What About Just Being Thoughtful?

A just society allows civil discourse and thoughtful industrial growth as part of its energy justice efforts and indeed, even as part of its fundamental respect for citizens and companies that act within the mutually agreed bounds of the law and common courtesy.

Shouldn’t energy justice apply as well when we make rash decisions to cancel or shut down a project for one community to another’s detriment? If we demand energy justice, how do we justify it by deciding which community matters more? This was the case for Murdo, South Dakota, whose 444 residents are facing ruin after working for more than a decade to prepare for the influx of people and business expected when the Keystone XL pipeline came.

Yet an Executive Order on day one of the Biden Presidency took that all away with a stroke of a pen. That has forced the residents of Murdo to look for work where the closest jobs are, 150 miles away. Shouldn’t this be part of our energy justice calculations?

Writer Brian Alexander said it best in The Atlantic when he stated that to erode small-town culture is to erode the culture of a nation.

We need to fully factor all the aspects of energy justice into our national dialogue.
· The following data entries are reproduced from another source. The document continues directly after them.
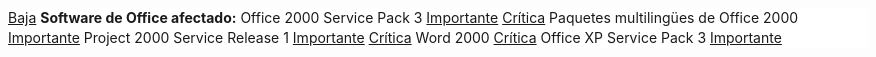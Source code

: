 <td style="border:1px solid black;"></td>
<td style="border:1px solid black;"></td>
<td style="border:1px solid black;"></td>
<td style="border:1px solid black;"><a href="http://www.microsoft.com/downloads/details.aspx?familyid=a05d1e57-6678-4c25-b5e2-98f18baa454b">Baja</a></td>
</tr>
<tr class="odd">
<td style="border:1px solid black;"><strong>Software de Office afectado:</strong></td>
<td style="border:1px solid black;"></td>
<td style="border:1px solid black;"></td>
<td style="border:1px solid black;"></td>
<td style="border:1px solid black;"></td>
<td style="border:1px solid black;"></td>
<td style="border:1px solid black;"></td>
</tr>
<tr class="even">
<td style="border:1px solid black;">Office 2000 Service Pack 3</td>
<td style="border:1px solid black;"></td>
<td style="border:1px solid black;"></td>
<td style="border:1px solid black;"><a href="http://www.microsoft.com/downloads/details.aspx?familyid=2ff67e78-2a08-45c9-a7ac-09678d060439">Importante</a></td>
<td style="border:1px solid black;"></td>
<td style="border:1px solid black;"><a href="http://www.microsoft.com/downloads/details.aspx?familyid=20e089e7-7dd3-44a4-abfe-6d8c27721683">Crítica</a></td>
<td style="border:1px solid black;"></td>
</tr>
<tr class="odd">
<td style="border:1px solid black;">Paquetes multilingües de Office 2000</td>
<td style="border:1px solid black;"></td>
<td style="border:1px solid black;"></td>
<td style="border:1px solid black;"><a href="http://www.microsoft.com/downloads/details.aspx?familyid=b5a087f8-74d2-4184-9986-23ab3c4ef7f2">Importante</a></td>
<td style="border:1px solid black;"></td>
<td style="border:1px solid black;"></td>
<td style="border:1px solid black;"></td>
</tr>
<tr class="even">
<td style="border:1px solid black;">Project 2000 Service Release 1</td>
<td style="border:1px solid black;"></td>
<td style="border:1px solid black;"></td>
<td style="border:1px solid black;"><a href="http://www.microsoft.com/downloads/details.aspx?familyid=2ff67e78-2a08-45c9-a7ac-09678d060439">Importante</a></td>
<td style="border:1px solid black;"></td>
<td style="border:1px solid black;"><a href="http://www.microsoft.com/downloads/details.aspx?familyid=3df54b5c-cb82-4a99-9b90-edab38ad6310">Crítica</a></td>
<td style="border:1px solid black;"></td>
</tr>
<tr class="odd">
<td style="border:1px solid black;">Word 2000</td>
<td style="border:1px solid black;"></td>
<td style="border:1px solid black;"></td>
<td style="border:1px solid black;"></td>
<td style="border:1px solid black;"><a href="http://www.microsoft.com/downloads/details.aspx?familyid=f1e61e6a-be3d-4536-af76-a11d5ce67199">Crítica</a></td>
<td style="border:1px solid black;"></td>
<td style="border:1px solid black;"></td>
</tr>
<tr class="even">
<td style="border:1px solid black;">Office XP Service Pack 3</td>
<td style="border:1px solid black;"></td>
<td style="border:1px solid black;"></td>
<td style="border:1px solid black;"><a href="http://www.microsoft.com/downloads/details.aspx?familyid=85c5162c-fc35-40b4-ad04-add247950423">Importante</a></td>
<td style="border:1px solid black;"></td>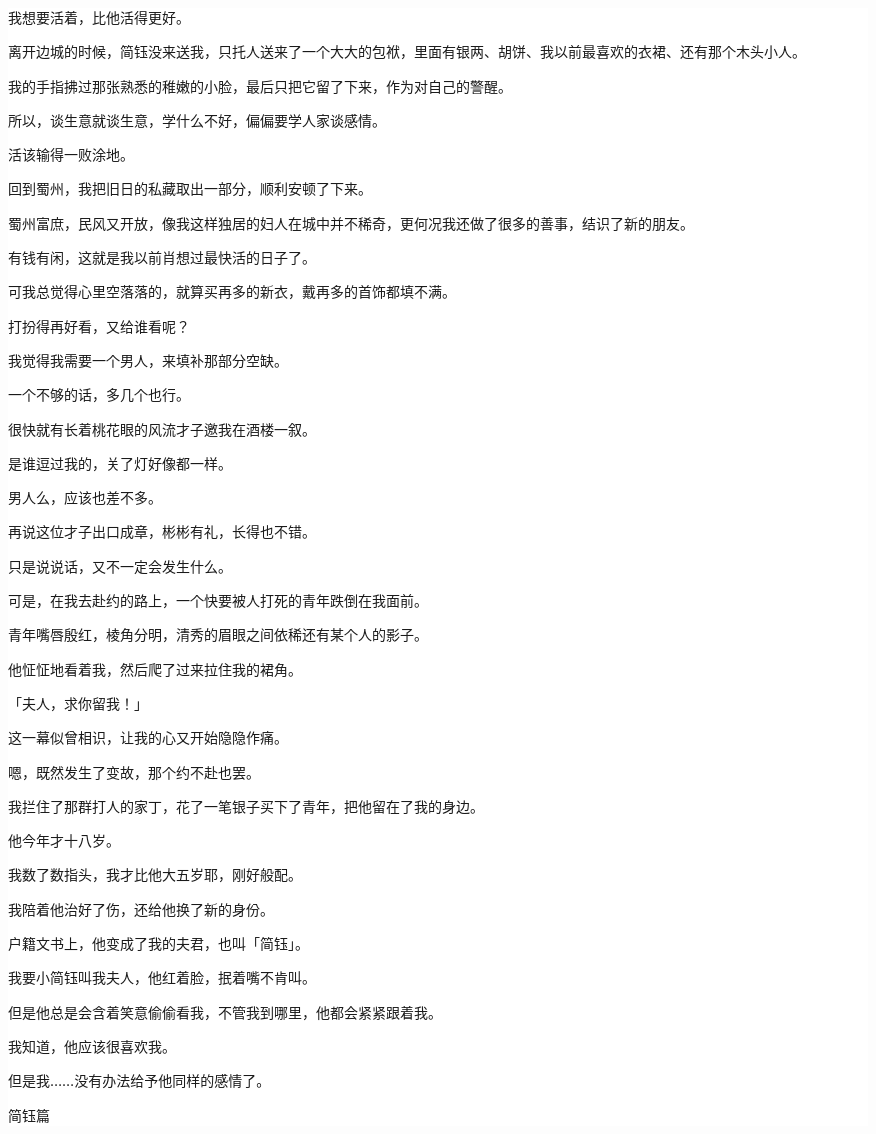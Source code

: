 我想要活着，比他活得更好。

离开边城的时候，简钰没来送我，只托人送来了一个大大的包袱，里面有银两、胡饼、我以前最喜欢的衣裙、还有那个木头小人。

我的手指拂过那张熟悉的稚嫩的小脸，最后只把它留了下来，作为对自己的警醒。

所以，谈生意就谈生意，学什么不好，偏偏要学人家谈感情。

活该输得一败涂地。

回到蜀州，我把旧日的私藏取出一部分，顺利安顿了下来。

蜀州富庶，民风又开放，像我这样独居的妇人在城中并不稀奇，更何况我还做了很多的善事，结识了新的朋友。

有钱有闲，这就是我以前肖想过最快活的日子了。

可我总觉得心里空落落的，就算买再多的新衣，戴再多的首饰都填不满。

打扮得再好看，又给谁看呢？

我觉得我需要一个男人，来填补那部分空缺。

一个不够的话，多几个也行。

很快就有长着桃花眼的风流才子邀我在酒楼一叙。

是谁逗过我的，关了灯好像都一样。

男人么，应该也差不多。

再说这位才子出口成章，彬彬有礼，长得也不错。

只是说说话，又不一定会发生什么。

可是，在我去赴约的路上，一个快要被人打死的青年跌倒在我面前。

青年嘴唇殷红，棱角分明，清秀的眉眼之间依稀还有某个人的影子。

他怔怔地看着我，然后爬了过来拉住我的裙角。

「夫人，求你留我！」

这一幕似曾相识，让我的心又开始隐隐作痛。

嗯，既然发生了变故，那个约不赴也罢。

我拦住了那群打人的家丁，花了一笔银子买下了青年，把他留在了我的身边。

他今年才十八岁。

我数了数指头，我才比他大五岁耶，刚好般配。

我陪着他治好了伤，还给他换了新的身份。

户籍文书上，他变成了我的夫君，也叫「简钰」。

我要小简钰叫我夫人，他红着脸，抿着嘴不肯叫。

但是他总是会含着笑意偷偷看我，不管我到哪里，他都会紧紧跟着我。

我知道，他应该很喜欢我。

但是我……没有办法给予他同样的感情了。

简钰篇

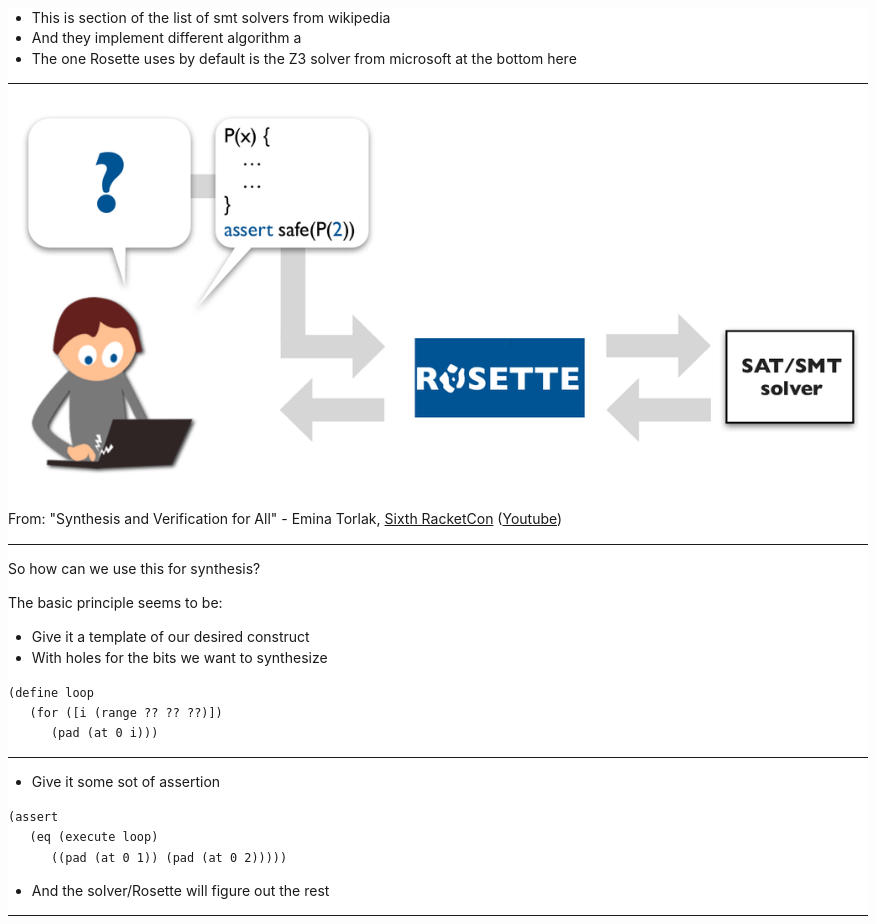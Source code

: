 - This is  section of the list of smt solvers from wikipedia
- And they implement different algorithm a
- The one Rosette uses by default is the Z3 solver from microsoft at the bottom here

---
<img width=100% src=images/emina.png>

From: "Synthesis and Verification for All" - Emina Torlak, [Sixth RacketCon](http://con.racket-lang.org/)
([Youtube](https://www.youtube.com/watch?v=nOyIKCszNeI&list=PLXr4KViVC0qKSiKGO6Vz9EtxUfKPb1Ma0))

---

So how can we use this for synthesis?

The basic principle seems to be:

- Give it a template of our desired construct
- With holes for the bits we want to synthesize

```racket
(define loop
   (for ([i (range ?? ?? ??)]) 
      (pad (at 0 i)))
```
---
- Give it some sot of assertion

```racket
(assert 
   (eq (execute loop) 
      ((pad (at 0 1)) (pad (at 0 2)))))
```

- And the solver/Rosette will figure out the rest

---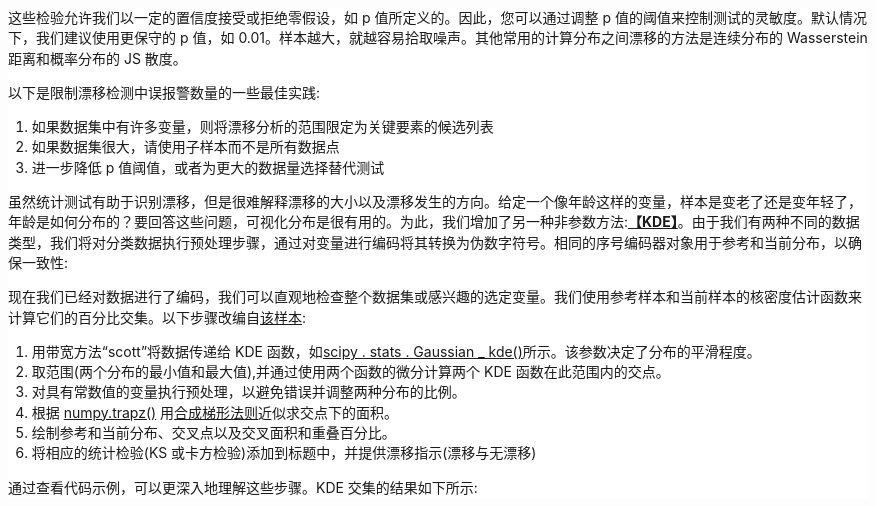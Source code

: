 这些检验允许我们以一定的置信度接受或拒绝零假设，如 p 值所定义的。因此，您可以通过调整 p 值的阈值来控制测试的灵敏度。默认情况下，我们建议使用更保守的 p 值，如 0.01。样本越大，就越容易拾取噪声。其他常用的计算分布之间漂移的方法是连续分布的 Wasserstein 距离和概率分布的 JS 散度。

以下是限制漂移检测中误报警数量的一些最佳实践:

1.  如果数据集中有许多变量，则将漂移分析的范围限定为关键要素的候选列表
2.  如果数据集很大，请使用子样本而不是所有数据点
3.  进一步降低 p 值阈值，或者为更大的数据量选择替代测试

虽然统计测试有助于识别漂移，但是很难解释漂移的大小以及漂移发生的方向。给定一个像年龄这样的变量，样本是变老了还是变年轻了，年龄是如何分布的？要回答这些问题，可视化分布是很有用的。为此，我们增加了另一种非参数方法:[**【KDE】**](https://mathisonian.github.io/kde/)。由于我们有两种不同的数据类型，我们将对分类数据执行预处理步骤，通过对变量进行编码将其转换为伪数字符号。相同的序号编码器对象用于参考和当前分布，以确保一致性:

现在我们已经对数据进行了编码，我们可以直观地检查整个数据集或感兴趣的选定变量。我们使用参考样本和当前样本的核密度估计函数来计算它们的百分比交集。以下步骤改编自[该样本](https://stackoverflow.com/questions/68927580/finding-areas-of-non-overlapping-edges-of-two-distributions):

1.  用带宽方法“scott”将数据传递给 KDE 函数，如[scipy . stats . Gaussian _ kde()](https://docs.scipy.org/doc/scipy/reference/generated/scipy.stats.gaussian_kde.html)所示。该参数决定了分布的平滑程度。
2.  取范围(两个分布的最小值和最大值),并通过使用两个函数的微分计算两个 KDE 函数在此范围内的交点。
3.  对具有常数值的变量执行预处理，以避免错误并调整两种分布的比例。
4.  根据 [numpy.trapz()](https://numpy.org/doc/stable/reference/generated/numpy.trapz.html) 用[合成梯形法则](https://en.wikipedia.org/wiki/Trapezoidal_rule)近似求交点下的面积。
5.  绘制参考和当前分布、交叉点以及交叉面积和重叠百分比。
6.  将相应的统计检验(KS 或卡方检验)添加到标题中，并提供漂移指示(漂移与无漂移)

通过查看代码示例，可以更深入地理解这些步骤。KDE 交集的结果如下所示:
Certainly, energy injustice is prices that are too high for those who can’t afford it; it is no electricity on a 15-degree day; it is the lack of propane when it is the only way to warm your home; it is knowing that only the rich can afford solar power, and it is a union worker facing dangerously hostile protestors trying to trespass onto an energy project.

In a sense, energy justice comes down to ensuring that each of us has one less thing to worry about. Can our energy czar help us out?